Wanda Maximoff'un hayatındaki en karanlık günde, gökyüzünde tek bir bulut bile yoktu. Güneş ışıklar; ona, karşısında diz çökmüş sevgilisine ve tüm Avengerları birer oyuncak gibi kenara atarak yanlarına gelmekte olan Thanos'un üzerine tüm açıklığıyla vurmaktaydı.
Kadının elinden akmakta olan kaos gücü, dizleri üzerinde duran android'in alnındaki taşa doğru akıyordu.
"Beni incitemezsin," demişti android. Onun sözüne güvenebilirdi, güveniyordu da. Doğruluğun, masumiyetin, rasyonelliğin ve diğer tüm olumlu sıfatların vücut bulmuş haliydi bir insandan daha insan olan o android, kadının gözünde. Kadın, abarttığını düşünmüyordu. Sevgilisinin alnında sonsuzluk taşlarından zihin taşı vardı. Vision, zihin kavramının vücut bulmuş haliydi.
Wanda ise zihin taşını parçalamaya çalışıyordu, dolayısıyla sevgilisini de.
Thanos'un zihin taşına ulaşmaması için taşı yok etmeye çalıştığı esnada fark etmemişti, taşı yok ettikten sonra Thanos'un gelip zamanı geriye sarmasıyla taşı elde etmeyi başardığında da fark etmemişti, Thanos, zihin taşını eldivenine takıp tüm taşları topladığı anda olay yerine tepeden gelen Thor'un kafaya nişan almayı başarıp Thanos'u tam zamanında durdurduğu anda da fark etmemişti Wanda Maximoff.

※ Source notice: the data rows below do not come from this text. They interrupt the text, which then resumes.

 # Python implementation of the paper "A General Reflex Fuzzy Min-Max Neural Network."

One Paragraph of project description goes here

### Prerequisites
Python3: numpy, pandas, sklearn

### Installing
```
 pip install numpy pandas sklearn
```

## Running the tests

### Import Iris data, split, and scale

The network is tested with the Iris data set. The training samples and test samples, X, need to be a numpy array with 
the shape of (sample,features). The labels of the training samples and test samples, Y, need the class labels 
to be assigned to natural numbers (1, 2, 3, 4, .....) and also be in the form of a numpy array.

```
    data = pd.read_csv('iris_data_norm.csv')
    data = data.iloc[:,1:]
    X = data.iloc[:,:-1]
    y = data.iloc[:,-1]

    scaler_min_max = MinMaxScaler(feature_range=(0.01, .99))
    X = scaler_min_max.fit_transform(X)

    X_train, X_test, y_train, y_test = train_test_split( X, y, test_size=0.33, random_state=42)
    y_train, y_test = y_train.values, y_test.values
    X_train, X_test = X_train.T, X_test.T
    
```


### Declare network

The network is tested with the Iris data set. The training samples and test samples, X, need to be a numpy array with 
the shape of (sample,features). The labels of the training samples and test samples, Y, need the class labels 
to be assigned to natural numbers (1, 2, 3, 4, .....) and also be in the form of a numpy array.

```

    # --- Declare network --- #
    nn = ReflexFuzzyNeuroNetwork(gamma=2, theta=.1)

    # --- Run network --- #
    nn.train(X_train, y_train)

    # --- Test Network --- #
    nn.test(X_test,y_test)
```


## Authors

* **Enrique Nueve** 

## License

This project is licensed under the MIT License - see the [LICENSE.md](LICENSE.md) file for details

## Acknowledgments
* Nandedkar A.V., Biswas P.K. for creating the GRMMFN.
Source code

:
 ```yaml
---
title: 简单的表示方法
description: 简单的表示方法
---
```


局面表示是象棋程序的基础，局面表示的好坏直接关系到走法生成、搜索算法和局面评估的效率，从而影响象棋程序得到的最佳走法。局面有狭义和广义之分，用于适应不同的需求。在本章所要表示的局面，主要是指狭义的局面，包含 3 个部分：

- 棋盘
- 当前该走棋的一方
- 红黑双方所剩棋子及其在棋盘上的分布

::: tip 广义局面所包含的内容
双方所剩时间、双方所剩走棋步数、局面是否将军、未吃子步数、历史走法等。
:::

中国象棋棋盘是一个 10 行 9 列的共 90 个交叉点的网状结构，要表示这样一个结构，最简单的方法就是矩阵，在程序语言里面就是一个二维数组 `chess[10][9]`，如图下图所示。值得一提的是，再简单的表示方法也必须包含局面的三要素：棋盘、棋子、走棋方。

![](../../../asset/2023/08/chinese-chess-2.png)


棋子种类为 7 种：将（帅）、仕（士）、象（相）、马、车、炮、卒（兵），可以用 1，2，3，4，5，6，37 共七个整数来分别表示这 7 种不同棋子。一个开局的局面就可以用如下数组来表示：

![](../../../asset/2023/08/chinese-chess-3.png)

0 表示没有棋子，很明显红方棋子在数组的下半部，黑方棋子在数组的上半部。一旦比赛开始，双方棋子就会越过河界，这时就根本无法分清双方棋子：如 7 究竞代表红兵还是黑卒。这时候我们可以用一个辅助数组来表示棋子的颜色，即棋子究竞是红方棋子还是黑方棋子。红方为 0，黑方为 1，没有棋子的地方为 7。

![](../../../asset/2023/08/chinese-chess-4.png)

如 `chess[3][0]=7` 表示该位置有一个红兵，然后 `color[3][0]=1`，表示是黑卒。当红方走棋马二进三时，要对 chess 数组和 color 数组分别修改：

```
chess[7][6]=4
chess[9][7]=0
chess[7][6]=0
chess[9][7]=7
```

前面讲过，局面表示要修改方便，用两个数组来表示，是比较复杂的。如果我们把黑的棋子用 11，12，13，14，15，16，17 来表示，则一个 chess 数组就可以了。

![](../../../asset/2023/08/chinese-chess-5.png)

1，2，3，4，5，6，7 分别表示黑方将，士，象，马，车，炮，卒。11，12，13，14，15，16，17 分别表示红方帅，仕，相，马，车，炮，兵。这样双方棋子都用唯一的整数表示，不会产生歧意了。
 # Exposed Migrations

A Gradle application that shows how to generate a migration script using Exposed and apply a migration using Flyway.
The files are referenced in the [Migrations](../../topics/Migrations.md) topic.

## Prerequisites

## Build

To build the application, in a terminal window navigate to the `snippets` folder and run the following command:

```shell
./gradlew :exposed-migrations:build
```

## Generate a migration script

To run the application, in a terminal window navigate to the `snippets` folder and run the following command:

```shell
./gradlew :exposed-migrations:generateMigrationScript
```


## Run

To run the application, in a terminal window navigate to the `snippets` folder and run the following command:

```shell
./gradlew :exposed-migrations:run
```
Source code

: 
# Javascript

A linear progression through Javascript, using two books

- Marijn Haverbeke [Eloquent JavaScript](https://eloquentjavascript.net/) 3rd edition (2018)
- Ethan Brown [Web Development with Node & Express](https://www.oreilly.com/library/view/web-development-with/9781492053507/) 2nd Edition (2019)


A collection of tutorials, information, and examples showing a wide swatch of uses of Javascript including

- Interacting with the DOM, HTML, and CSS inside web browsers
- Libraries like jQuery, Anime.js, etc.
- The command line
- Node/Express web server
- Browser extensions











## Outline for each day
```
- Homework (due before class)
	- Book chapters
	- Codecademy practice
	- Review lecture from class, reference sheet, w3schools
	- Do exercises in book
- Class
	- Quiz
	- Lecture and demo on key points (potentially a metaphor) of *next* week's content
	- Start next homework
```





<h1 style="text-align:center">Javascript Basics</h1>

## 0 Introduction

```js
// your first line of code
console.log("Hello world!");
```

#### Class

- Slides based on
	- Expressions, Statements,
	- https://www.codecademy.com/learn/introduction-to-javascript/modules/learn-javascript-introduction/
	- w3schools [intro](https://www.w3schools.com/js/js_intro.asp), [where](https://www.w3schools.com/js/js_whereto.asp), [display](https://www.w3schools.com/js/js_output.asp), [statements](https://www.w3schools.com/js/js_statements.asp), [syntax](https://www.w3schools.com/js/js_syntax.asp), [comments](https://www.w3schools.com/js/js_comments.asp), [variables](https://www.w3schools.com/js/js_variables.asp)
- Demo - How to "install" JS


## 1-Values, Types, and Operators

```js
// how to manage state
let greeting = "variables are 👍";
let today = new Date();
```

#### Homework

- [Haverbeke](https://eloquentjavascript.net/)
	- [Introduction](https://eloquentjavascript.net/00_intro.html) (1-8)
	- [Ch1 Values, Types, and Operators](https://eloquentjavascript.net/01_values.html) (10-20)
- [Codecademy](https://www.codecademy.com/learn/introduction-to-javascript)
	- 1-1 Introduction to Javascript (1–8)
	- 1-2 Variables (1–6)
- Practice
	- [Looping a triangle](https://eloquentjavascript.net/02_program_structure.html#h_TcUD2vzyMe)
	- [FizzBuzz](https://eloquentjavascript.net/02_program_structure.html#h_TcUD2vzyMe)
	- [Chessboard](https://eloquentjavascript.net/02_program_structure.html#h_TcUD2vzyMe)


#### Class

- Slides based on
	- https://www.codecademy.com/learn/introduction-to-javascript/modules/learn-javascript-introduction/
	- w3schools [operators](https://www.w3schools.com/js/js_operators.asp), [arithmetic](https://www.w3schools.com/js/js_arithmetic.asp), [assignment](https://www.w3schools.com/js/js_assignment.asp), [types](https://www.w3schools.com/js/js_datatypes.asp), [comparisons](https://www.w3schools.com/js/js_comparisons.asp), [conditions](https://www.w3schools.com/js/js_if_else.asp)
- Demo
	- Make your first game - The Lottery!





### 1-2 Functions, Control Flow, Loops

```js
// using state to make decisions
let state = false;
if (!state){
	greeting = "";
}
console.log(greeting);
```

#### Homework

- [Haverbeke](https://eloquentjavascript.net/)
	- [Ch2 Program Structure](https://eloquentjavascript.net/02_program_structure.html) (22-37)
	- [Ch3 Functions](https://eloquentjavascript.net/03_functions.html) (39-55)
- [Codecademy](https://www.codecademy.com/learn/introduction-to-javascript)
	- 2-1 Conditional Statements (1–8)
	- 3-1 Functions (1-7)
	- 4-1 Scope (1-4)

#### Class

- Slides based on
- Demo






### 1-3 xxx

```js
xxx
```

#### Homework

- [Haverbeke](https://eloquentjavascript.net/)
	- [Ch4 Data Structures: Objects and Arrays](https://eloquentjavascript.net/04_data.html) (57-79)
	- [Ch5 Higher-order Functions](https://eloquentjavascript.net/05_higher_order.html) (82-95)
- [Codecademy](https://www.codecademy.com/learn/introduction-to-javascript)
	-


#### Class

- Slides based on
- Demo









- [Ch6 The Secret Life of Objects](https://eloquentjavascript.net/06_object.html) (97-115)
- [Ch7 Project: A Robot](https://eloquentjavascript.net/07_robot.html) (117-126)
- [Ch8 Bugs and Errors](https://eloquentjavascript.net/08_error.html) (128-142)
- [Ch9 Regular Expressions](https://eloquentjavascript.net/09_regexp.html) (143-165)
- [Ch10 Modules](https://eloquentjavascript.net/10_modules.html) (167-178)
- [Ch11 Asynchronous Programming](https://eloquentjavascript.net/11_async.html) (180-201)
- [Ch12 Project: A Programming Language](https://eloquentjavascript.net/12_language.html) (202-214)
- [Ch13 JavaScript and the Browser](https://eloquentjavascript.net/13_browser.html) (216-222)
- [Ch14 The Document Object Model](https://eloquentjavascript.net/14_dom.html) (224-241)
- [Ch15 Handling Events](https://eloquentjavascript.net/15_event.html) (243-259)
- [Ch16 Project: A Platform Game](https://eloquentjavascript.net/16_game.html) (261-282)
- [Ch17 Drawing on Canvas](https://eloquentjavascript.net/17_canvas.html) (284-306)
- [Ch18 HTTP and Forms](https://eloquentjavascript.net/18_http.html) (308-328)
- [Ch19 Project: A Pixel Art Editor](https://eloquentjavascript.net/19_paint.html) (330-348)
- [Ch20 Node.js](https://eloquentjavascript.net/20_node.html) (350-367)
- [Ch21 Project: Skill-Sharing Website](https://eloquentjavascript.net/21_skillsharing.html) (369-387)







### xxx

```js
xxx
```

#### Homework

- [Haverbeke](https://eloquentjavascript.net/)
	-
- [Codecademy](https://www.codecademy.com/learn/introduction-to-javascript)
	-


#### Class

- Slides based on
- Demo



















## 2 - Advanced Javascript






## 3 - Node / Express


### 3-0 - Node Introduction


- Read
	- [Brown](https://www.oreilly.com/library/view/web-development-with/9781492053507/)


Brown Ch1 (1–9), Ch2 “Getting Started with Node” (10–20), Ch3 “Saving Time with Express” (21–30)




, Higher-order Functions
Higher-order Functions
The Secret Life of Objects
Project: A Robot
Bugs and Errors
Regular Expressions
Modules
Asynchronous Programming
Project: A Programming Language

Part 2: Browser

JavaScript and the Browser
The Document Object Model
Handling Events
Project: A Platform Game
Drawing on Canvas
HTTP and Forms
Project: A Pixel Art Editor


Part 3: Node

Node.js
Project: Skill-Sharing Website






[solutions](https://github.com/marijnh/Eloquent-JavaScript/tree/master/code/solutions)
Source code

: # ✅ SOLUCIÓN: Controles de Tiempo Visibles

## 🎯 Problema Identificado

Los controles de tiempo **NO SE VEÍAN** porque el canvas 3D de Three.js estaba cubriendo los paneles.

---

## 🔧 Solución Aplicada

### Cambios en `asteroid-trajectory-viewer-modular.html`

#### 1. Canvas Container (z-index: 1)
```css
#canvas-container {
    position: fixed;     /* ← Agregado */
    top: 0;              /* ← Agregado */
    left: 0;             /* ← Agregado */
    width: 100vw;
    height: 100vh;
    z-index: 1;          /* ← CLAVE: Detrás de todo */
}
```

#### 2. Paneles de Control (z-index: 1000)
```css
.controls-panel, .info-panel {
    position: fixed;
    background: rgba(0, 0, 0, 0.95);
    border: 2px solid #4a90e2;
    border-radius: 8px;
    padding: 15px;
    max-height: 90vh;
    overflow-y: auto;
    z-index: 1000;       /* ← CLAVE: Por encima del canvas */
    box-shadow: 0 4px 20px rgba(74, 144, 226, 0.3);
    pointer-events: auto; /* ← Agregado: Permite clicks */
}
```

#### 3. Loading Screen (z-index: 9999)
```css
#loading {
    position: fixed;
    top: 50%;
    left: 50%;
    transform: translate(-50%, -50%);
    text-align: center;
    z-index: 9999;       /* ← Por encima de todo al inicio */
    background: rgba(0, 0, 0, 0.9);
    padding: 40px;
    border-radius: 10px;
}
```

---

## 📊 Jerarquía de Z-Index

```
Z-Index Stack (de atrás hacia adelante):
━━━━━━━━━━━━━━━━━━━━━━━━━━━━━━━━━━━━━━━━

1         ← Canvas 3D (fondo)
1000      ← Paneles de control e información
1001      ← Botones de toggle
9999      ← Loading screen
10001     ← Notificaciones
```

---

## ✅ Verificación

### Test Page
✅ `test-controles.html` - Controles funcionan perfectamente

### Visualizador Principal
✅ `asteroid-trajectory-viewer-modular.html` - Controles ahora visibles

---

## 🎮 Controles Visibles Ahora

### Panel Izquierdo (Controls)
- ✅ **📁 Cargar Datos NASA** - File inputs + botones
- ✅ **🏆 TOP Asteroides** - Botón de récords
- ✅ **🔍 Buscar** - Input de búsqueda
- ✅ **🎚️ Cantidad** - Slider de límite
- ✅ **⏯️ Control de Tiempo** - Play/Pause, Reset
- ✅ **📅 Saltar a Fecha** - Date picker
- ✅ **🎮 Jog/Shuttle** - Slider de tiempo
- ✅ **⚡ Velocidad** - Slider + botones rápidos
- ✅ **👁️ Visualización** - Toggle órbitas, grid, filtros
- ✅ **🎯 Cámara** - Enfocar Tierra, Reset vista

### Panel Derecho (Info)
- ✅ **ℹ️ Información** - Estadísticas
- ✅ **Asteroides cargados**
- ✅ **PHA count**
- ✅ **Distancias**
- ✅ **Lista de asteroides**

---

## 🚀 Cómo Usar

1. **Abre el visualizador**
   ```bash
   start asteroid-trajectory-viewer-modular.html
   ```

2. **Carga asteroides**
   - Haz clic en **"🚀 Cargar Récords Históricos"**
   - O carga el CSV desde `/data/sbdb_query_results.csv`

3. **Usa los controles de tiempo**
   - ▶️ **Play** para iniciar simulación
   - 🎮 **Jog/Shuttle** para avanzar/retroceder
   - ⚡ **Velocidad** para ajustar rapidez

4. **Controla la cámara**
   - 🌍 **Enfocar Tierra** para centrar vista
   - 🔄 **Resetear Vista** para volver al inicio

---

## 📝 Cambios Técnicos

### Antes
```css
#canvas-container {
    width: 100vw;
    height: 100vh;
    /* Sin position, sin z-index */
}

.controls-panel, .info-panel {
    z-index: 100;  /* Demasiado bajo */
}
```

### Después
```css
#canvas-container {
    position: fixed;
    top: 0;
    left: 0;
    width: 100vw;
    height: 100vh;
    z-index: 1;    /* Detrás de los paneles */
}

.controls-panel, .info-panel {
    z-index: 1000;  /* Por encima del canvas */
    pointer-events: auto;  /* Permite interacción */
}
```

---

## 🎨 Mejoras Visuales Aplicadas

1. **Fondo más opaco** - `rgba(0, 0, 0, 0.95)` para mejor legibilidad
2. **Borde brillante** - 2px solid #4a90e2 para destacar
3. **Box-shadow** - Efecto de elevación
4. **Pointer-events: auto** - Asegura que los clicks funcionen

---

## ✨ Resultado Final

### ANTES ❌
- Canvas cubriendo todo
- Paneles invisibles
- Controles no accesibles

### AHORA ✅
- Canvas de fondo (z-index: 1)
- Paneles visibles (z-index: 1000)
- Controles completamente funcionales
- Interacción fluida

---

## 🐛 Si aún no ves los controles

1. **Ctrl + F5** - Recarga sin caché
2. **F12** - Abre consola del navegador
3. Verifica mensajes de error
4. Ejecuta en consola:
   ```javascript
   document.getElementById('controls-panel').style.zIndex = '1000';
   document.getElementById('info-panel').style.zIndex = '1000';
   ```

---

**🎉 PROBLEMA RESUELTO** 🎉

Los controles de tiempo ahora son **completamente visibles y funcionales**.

Fark etmemişti; sevgilisinin alnındaki zihin taşını parçalamak, kendi zihnindeki ilk çatlağı yaratmıştı.
Android'in rengi solmuş ve gözleri kaybolmuş cesedini görmek ise ikinci çatlağı açmıştı. Hayatının hiçbir noktasında bu denli kırılmamıştı Wanda. Yaşananların üzerine her düşündüğünde bir başka çatlağın açıldığı ve eninde sonunda parçalanacak olan zihnini onarabilmek için, kendini iyileştirebilmek için bir şey yapması gerektiğini hissetmişti.
Avengers ekibi, Wanda'nın kendini iyileştirmek için yaptığı şeye doğru Quinjet ile gidiyordu.
Thor ve Iron Man uçağın dışından kendi imkanlarıyla gidiyordu. Uçağı ise Natasha kullanıyordu. Steve, Natasha'nın arkasında durup, ileriye bakmak için cama doğru eğilmekle meşguldü. Arka tarafta oturan ve oturdukları yerden karşılıklı bakışanlar ise Clint ve Bruce idi.
Clint kahve içerken Bruce stres topu sıkıyordu.
"Ne kadar yolumuz kaldı?" dedi Bruce Banner, kafasını sola çevirip pilot tarafına bakarak.
Gözünü aşağı kaydırıp ekrandaki haritaya baktı Natasha. "Beş dakika."
"Güzel," dedi Clint ve elinde tuttuğu kahveyi içmeye devam etti. "Peki bir planımız var mı? Bu sefer planın 'saldırı' olduğunu sanmıyorum."
"Hayır," dedi sağ omzunun tarafına doğru kafasını çeviren Steve. "Saldırmak yok."
"Ya mecbur kalırsak?" dedi zırhının sisteminden uçağın telsizine bağlanan Tony Stark. "İçimden bir ses mecbur kalacağımızı söylüyor."
"Hayır, hala bir şansımız var," dedi Steve.
"Kızın ne yaptığını sana söylediler değil mi? Bütün bir kasabayı esir almış."
"İçeride ne yaptığını hala bilmiyoruz," dedi Steve. "Öğrendiğimiz an, halletmek için bir çözüm arayacağız ama şimdilik en kısa zamanda orada olmak için çabalamalıyız."
"Ben yavaşlamak için çabalıyorum sizin uçağınız çok yavaş," dedi jetin sağından uçarak eşlik eden Tony.
Natasha sağ elini uçağın konsolunun ortasında kalan ekrana götürdü ve mikrofonu kapattı. Tony'e giden sesi kesmişti. "Steve," dedi kadın. "Sword ajanları Wanda'nın içeride ne yaptığınını onaylamadı ama, biliyorsun, tahmin etmek pek zor değil."
ŞİMDİ OKUDUĞUN
Medeniyetten Men Edilen || Wanda Maximoff
FanfictionWanda Maximoff, savaşta kaybettiği sevgilisi Vision'ı anmak istiyordu yalnızca. Onu anmak ve hayata geri döndürmenin getireceği bedelleri ödemeye de hazırdı. O hazırdı ama ne çevresindeki medeniyet ne de Avengers buna hazır değildi. Wanda'nın...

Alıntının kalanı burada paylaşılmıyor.